● RECORDS FOR PROCESSING

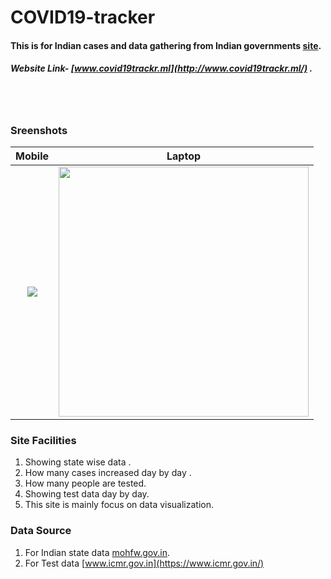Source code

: # COVID19-tracker
#### This is for Indian cases and data gathering from Indian governments [site](https://www.mohfw.gov.in/).
##### Website Link- [www.covid19trackr.ml](http://www.covid19trackr.ml/) .
<br><br>

### Sreenshots

Mobile             | Laptop
:-------------------------:|:-------------------------:
<img src="https://github.com/subahanii/COVID19-tracker/blob/master/DataBase/covid19%20edited.gif" />  |  <img src="https://github.com/subahanii/COVID19-tracker/blob/master/DataBase/first_edit_1.gif" height='400' />

### Site Facilities
1. Showing state wise data .
2. How many cases increased day by day .
3. How many people are tested.
4. Showing test data day by day.
5. This site is mainly focus on data visualization.

### Data Source 
1. For Indian state data [mohfw.gov.in](https://www.mohfw.gov.in/).
2. For Test data [www.icmr.gov.in](https://www.icmr.gov.in/)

● INSTRUCTIONS TO FOLLOW
Your answer should consist only of the lines from the one with "1. For Indian" through the end of the data above, reproduced exactly.

● RESPONSE
1. For Indian state data [mohfw.gov.in](https://www.mohfw.gov.in/).
2. For Test data [www.icmr.gov.in](https://www.icmr.gov.in/)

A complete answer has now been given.